# Task directions
Scan the listing below. Copy each line that contains "выборки".

# Available data
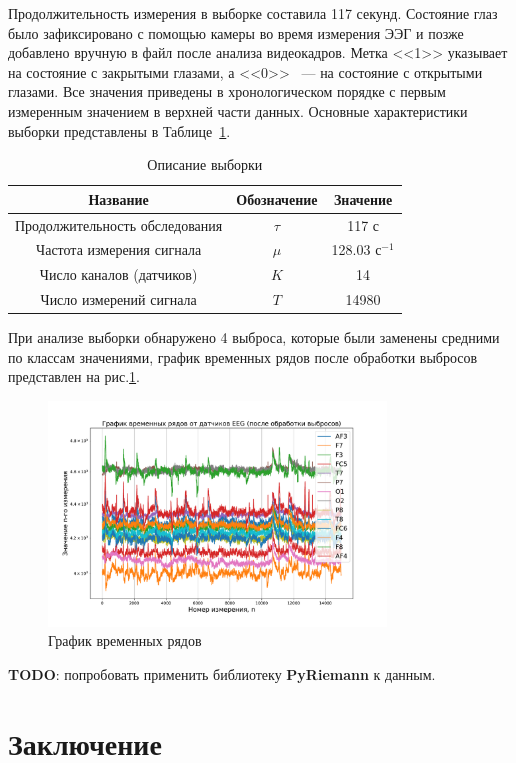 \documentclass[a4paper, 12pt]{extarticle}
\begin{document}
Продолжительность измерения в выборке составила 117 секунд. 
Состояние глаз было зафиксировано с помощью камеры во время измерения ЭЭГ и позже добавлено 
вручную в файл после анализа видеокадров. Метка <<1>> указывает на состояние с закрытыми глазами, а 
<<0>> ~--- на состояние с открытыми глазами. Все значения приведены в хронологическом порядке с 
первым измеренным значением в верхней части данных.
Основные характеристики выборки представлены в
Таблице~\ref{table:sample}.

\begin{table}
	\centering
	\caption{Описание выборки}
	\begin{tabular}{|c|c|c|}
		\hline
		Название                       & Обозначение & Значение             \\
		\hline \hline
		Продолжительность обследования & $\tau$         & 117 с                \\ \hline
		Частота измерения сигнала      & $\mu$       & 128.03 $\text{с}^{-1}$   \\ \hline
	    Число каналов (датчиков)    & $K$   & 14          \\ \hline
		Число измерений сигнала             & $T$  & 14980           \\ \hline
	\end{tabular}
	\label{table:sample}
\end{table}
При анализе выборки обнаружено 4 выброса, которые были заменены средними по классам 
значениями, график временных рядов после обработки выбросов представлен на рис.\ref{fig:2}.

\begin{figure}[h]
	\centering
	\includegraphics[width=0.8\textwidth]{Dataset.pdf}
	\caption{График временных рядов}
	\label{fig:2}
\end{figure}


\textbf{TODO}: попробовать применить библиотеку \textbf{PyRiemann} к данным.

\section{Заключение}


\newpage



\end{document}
--
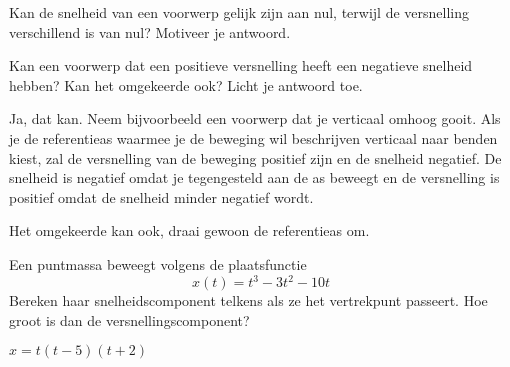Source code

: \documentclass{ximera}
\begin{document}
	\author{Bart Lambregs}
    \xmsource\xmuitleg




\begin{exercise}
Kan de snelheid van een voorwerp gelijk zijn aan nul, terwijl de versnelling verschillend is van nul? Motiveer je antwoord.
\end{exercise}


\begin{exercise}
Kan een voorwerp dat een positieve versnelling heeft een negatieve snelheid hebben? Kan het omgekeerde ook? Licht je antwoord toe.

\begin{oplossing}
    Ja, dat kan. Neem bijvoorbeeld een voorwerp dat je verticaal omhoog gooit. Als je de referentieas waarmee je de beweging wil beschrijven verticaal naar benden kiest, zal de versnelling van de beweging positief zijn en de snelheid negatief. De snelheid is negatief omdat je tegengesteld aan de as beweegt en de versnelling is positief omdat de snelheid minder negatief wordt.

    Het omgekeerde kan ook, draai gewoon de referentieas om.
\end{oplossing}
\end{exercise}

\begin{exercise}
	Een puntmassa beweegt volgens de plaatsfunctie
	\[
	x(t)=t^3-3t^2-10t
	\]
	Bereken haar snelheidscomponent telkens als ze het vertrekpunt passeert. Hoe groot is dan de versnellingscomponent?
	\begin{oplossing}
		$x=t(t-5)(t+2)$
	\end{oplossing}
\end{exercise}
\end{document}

# Result of this task
Основные характеристики выборки представлены в
	\caption{Описание выборки}
При анализе выборки обнаружено 4 выброса, которые были заменены средними по классам 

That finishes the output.